So, I said answer should be: k belongs to (-infinity, -1/4] union (-1/6,0)........ Kindly please tell if I am correct or If I went wrong somewere
Well I agree with you that k = -1/4 and -1/6 do not constitute the solution so modify it k belongs to (-infinity, -1/4) union (-1/6,0) But I still don't know that how will I then deal with 4k+1 = 0 case
I'm thinking.. for the inequality, (4k+1)z^2 - 4kz - 2k>0, it doesn't imply that (4k+1) >0 or (4k+1)<0. It can be 4k+1 =0 Oh, you've pointed the problem out.
I hope I didn't annoy you?
Nope, it just the exchange of ideas.
it seems the solutions are not numbers, but rather variables (see attachment) also, http://tutorial.math.lamar.edu/Classes/Alg/AugmentedMatrixII.aspx
The solutions to the system are not numbers, that is it has no unique solution. The link doesn't wok.
@stamp read the question again ;)
The system is easy to solve for x, y, z. It's just a little tedious. I am in a rush as it's nearly 4 am so I'll give you a brief solution to this problem. First rearrange x + 2z = 1 to z = (1 - x) / 2 Now you have z in terms of x. Find the value of y in terms of x from the second equation and plug in (1 - x)/2 for z in it. Then plug these y and z values in terms of x in the third equation and solve for x. Then solve for z and then y. You can of course use Gaussian-Elimination Method but that can be annoying at times. Anyway, after you got the solution for x,y,z, just plug the values in to the inequality and rearrange it to k > yz/(x^2 - 3). And that will give you the range for k. G2g now. @Callisto
1. There is not unique solution to the system. I have solved it using Gaussian elimination and have already put what I have got above. 2. I have put x, y, z into the inequality (in terms of z), but it just leaves me a range with unknown z. 3. I have tried differentiate z to get min/max, but the values I got (z=0/z=-1) does not match with the answer.

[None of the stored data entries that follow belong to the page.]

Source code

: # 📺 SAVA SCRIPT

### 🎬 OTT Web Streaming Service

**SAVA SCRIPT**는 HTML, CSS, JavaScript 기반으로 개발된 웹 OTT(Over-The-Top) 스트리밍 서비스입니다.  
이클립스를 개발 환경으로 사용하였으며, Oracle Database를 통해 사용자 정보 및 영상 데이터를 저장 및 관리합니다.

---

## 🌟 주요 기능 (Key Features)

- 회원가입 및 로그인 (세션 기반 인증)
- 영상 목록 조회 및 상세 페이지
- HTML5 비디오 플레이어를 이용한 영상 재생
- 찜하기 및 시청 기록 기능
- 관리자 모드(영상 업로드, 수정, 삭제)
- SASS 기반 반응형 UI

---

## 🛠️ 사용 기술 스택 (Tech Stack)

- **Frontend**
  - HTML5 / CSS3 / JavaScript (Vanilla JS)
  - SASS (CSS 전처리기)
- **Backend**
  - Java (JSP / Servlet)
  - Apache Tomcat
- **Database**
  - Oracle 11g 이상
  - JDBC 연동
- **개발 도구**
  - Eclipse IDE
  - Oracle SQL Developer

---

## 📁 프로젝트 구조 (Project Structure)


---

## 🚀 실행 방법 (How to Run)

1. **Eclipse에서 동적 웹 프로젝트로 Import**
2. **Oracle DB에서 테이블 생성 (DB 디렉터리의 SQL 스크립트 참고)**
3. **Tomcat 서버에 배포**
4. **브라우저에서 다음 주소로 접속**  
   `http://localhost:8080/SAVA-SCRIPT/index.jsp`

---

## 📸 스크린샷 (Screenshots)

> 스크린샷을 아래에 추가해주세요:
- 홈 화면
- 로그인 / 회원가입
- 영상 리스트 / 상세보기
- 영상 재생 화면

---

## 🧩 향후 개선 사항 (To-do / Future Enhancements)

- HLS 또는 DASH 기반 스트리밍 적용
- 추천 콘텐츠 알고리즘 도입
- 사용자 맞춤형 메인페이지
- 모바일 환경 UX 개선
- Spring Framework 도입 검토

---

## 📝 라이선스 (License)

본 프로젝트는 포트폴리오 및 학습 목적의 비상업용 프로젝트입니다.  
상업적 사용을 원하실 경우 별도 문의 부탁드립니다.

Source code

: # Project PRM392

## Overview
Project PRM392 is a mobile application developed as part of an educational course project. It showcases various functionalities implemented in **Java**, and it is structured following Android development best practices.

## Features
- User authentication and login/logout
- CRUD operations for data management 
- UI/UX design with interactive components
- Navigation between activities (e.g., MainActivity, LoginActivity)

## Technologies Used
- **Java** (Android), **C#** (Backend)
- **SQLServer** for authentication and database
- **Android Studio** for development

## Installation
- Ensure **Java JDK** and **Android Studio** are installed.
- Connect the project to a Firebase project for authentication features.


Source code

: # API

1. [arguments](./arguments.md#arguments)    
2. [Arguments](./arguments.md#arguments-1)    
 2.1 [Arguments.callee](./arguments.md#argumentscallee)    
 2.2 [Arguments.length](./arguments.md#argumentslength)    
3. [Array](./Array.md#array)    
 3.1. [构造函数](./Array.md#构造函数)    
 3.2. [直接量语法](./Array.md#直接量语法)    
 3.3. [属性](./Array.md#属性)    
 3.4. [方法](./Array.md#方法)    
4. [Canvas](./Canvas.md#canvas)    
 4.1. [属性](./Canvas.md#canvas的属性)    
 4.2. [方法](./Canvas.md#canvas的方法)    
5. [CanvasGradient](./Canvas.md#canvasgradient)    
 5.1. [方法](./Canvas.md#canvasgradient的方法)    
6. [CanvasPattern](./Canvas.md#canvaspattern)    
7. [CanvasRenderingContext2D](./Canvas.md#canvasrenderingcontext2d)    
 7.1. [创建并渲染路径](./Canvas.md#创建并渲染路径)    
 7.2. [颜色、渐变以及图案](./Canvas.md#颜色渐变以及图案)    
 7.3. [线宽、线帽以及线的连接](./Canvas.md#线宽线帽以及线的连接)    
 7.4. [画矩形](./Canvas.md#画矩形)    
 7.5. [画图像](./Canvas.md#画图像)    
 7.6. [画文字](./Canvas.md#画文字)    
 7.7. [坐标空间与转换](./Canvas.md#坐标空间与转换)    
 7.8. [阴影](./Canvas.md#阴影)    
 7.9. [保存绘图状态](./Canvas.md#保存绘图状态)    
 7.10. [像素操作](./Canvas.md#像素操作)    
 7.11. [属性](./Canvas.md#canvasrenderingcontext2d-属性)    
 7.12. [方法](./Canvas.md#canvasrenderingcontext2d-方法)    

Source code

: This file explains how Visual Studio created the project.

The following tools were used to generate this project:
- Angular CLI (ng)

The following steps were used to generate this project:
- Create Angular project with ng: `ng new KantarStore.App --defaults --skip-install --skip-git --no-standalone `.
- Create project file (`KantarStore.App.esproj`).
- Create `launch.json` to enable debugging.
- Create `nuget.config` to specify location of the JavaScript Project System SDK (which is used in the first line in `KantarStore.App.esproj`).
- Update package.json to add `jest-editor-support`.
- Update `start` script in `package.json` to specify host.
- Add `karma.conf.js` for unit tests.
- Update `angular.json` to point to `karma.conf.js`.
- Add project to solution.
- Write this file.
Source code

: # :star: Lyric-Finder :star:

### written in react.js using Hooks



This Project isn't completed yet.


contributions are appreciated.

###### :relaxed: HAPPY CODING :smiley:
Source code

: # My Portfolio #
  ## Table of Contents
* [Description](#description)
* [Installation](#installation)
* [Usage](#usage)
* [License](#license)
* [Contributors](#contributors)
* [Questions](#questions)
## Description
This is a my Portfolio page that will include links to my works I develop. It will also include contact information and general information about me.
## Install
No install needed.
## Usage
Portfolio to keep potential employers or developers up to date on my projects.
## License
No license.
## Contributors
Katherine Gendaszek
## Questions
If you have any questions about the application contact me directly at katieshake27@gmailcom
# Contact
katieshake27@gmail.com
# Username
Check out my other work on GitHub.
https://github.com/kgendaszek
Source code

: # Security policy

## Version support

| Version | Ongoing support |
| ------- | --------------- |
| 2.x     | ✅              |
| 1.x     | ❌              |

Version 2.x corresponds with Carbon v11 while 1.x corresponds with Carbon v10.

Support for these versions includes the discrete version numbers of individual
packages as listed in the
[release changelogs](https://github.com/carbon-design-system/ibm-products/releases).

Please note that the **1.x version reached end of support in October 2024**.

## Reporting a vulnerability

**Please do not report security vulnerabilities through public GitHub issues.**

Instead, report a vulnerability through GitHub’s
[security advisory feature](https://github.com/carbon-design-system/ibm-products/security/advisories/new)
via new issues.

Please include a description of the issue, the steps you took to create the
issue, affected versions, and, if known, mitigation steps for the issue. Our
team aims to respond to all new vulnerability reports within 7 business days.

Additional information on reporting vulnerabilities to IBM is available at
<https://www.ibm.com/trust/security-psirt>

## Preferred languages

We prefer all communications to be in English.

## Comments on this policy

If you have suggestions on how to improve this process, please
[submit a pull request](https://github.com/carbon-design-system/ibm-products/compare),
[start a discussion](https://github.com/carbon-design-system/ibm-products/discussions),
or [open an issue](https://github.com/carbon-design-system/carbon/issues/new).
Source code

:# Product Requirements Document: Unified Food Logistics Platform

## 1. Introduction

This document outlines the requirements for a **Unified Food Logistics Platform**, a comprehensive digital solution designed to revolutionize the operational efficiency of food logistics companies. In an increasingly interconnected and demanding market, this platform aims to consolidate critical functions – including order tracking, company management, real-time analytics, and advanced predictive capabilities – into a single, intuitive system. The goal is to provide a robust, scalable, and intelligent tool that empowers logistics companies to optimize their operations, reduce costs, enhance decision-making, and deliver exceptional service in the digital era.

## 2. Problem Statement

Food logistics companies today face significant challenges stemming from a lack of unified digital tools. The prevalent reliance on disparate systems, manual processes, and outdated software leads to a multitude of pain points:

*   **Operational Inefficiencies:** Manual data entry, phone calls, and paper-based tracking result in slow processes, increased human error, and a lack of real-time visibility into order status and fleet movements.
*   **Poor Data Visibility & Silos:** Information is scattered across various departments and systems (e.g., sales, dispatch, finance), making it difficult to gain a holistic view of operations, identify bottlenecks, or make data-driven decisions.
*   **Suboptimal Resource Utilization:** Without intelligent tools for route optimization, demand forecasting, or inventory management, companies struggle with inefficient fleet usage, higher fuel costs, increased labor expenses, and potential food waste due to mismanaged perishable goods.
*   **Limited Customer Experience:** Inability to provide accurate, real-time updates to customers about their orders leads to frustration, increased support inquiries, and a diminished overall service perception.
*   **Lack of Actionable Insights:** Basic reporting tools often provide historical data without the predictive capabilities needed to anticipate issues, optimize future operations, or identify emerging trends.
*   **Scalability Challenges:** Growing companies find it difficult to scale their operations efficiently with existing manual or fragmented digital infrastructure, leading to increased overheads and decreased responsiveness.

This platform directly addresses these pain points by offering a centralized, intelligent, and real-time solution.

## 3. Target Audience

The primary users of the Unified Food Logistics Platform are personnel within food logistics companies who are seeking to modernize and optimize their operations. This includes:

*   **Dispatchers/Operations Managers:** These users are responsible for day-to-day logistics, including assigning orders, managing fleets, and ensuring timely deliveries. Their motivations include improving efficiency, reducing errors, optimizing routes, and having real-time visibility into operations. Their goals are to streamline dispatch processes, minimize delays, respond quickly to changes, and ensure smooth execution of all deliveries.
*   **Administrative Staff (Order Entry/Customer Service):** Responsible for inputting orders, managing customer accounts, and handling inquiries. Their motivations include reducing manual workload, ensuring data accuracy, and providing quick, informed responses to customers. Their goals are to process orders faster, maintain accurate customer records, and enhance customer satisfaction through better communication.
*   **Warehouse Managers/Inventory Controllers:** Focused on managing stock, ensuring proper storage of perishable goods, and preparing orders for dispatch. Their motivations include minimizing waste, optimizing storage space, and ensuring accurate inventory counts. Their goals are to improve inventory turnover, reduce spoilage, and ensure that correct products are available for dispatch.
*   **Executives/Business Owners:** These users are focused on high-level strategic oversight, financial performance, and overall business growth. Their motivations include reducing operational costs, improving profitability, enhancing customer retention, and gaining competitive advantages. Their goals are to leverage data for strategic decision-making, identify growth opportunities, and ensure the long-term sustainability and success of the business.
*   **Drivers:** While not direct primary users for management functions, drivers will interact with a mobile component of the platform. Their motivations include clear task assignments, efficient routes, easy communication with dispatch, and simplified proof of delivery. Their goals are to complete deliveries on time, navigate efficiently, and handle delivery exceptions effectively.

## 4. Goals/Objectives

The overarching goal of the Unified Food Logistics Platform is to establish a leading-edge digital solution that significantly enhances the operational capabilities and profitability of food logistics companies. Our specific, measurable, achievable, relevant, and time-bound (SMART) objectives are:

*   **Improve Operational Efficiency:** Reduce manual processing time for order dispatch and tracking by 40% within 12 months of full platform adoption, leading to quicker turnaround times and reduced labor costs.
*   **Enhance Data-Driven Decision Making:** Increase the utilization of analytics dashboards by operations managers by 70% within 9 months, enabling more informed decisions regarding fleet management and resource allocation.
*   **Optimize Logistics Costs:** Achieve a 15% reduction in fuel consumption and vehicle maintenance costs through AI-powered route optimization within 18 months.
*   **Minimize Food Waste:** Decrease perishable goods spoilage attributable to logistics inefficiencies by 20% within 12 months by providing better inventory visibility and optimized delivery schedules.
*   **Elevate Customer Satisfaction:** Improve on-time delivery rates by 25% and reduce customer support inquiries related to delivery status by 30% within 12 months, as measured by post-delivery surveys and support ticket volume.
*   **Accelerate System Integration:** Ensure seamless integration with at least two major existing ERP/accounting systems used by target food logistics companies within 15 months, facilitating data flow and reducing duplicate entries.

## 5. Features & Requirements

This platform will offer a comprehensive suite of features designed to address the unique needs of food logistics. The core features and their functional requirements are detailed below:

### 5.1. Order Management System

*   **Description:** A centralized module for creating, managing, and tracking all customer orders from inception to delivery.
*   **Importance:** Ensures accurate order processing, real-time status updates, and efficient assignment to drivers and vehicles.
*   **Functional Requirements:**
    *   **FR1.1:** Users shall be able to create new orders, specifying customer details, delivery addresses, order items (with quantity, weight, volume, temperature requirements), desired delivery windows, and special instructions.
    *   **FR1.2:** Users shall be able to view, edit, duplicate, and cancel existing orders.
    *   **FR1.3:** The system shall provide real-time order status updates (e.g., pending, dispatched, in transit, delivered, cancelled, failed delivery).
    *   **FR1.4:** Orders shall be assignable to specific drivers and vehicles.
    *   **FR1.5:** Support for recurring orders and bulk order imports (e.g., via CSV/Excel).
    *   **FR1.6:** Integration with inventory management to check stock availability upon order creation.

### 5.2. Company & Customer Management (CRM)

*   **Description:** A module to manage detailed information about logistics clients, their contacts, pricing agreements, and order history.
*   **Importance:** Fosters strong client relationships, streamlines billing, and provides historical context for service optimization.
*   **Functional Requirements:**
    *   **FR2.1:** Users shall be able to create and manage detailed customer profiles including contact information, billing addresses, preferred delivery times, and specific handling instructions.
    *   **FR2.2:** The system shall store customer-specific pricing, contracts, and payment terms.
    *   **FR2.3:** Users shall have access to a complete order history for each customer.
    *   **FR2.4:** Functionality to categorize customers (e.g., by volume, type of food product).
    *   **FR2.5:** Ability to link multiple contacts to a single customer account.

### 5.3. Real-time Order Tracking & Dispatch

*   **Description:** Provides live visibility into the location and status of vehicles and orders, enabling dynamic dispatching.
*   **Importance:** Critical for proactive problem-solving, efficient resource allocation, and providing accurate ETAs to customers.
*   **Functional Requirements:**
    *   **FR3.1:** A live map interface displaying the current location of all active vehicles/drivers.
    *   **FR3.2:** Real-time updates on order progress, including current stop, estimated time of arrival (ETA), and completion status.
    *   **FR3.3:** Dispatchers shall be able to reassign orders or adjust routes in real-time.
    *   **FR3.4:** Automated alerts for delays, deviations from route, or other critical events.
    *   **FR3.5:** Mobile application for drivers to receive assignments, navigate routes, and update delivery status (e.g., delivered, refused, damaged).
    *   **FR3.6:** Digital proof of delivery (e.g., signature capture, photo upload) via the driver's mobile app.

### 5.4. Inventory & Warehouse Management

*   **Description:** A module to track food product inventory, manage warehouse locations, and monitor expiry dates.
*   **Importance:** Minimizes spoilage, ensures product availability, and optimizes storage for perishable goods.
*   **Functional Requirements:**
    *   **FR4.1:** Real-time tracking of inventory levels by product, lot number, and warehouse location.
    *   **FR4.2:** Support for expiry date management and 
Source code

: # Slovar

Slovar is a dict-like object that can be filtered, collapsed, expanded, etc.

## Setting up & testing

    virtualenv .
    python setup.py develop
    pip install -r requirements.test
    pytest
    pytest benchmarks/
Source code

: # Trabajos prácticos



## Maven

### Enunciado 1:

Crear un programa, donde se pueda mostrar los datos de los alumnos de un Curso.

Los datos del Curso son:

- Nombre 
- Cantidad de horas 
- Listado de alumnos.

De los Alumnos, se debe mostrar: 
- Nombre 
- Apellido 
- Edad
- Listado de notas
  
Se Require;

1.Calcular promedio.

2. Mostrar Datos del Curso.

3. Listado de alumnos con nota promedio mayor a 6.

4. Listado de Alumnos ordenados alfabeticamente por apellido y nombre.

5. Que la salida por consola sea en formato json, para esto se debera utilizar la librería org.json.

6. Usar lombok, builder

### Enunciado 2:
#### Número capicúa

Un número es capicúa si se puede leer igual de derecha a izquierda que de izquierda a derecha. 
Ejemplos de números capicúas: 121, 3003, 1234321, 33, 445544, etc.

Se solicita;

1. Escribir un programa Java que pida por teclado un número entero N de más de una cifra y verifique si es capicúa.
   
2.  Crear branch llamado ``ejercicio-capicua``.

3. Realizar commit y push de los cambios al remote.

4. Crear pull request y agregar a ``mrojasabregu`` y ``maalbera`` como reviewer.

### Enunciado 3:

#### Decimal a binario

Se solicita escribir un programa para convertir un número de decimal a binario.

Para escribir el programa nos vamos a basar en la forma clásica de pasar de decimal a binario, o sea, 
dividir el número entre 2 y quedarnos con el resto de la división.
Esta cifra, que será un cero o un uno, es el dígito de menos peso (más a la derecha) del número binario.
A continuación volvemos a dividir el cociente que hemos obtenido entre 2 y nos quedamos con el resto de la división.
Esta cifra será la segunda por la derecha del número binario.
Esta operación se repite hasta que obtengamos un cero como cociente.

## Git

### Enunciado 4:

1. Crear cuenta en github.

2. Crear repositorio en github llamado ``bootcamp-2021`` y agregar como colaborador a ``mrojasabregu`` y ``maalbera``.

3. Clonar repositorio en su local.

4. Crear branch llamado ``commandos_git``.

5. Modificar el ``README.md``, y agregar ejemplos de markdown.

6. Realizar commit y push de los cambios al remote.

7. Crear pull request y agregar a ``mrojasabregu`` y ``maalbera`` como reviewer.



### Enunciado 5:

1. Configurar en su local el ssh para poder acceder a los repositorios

So does the system have infinite solutions or a finite number of solutions?
Infinitely many solution.
If it has infinitely many solutions then which solution gives the smallest value for yz / x^2-3?
I would say range is all real numbers?
no? do you know the answer then?
I don't know how to get the answer though.
Do you know what the smallest solution is for x,y,z such that yz / x^2 - 3 is the smallest possible value? Try to find such a solution.
@genius12 Would you mind checking me steps of solving the system?|dw:1363507811134:dw|
Did you do this through gaussian elimination?
Have you tried solving this algebraically? It will be tedious, but could be promising. It's easy to mess up on matrices, but not as much when you solve algebraically.
I know for sure that you will be able to solve this algebraically, and I am pretty confident that you won't get "infinitely many solutions", hopefully. 4:16 AM. Dark room, people sleeping in here, I think I'll head to sleep as well. Good luck Callisto.
x + 2z =1 ---(1) x+2y+4z =1 --- (2) 2x-y+3z=2 ---(3) -(1)+(2) 2y + 2z = 0 => y = -z --- (4) Sub. (4) into (3) 2x - (-z) + 3z =2 x+2z = 1 --- (5) , which is also (1) Pretty obvious, huh?
If it is not infinitely many solutions, then it will be no solution.
You'd better sleep now. Good night.
Then there is infinitely many solutions.
Wouldn't the system of equations be inconsistent?
The system should be consistent.
Yes, for you to solve the inequality and get the range for k, it should be consistent which it isn't.
@genius12 yes i agree it is inconsistent.
Please point out my mistakes then.
FYI: http://www.wolframalpha.com/input/?i=x+%2B+2z+%3D1+and+x%2B2y%2B4z+%3D1+and+2x-y%2B3z%3D2
I could pick any value for z and get the same three equations. This gives us no way to come up with a range for k. =.=
That's why we need to think how to get a way to solve it.
Something wrong with the question? lol
No way! It is a past exam question.
What unit does this question cover?
Matrix and determinant.
If it's a past exam, isn't there a given solution?
The final answer - Yes.
I know what the final answer is. I just don't know how to get the final answer.
When z=-1, (max) => k=min (x, y, z) = (3, 1, -1) \[k>\frac{yz}{x^2-3}\]\[k>\frac{(1)(-1)}{3^2-3}\]\[k>-\frac{1}{6}\] When z = 0, (min) => k = max (x, y, z) = (1, 0, 0) \[k<\frac{yz}{x^2-3}\]\[k<\frac{(0)(0)}{1^2-3}\]\[k<0\] @shubhamsrg Your method works!! Too intuitive for me though :(
I am not too sure how to put my words more properly. :| Hey, why don't you try to understand this with the graph, you may use wolfram for the graphing.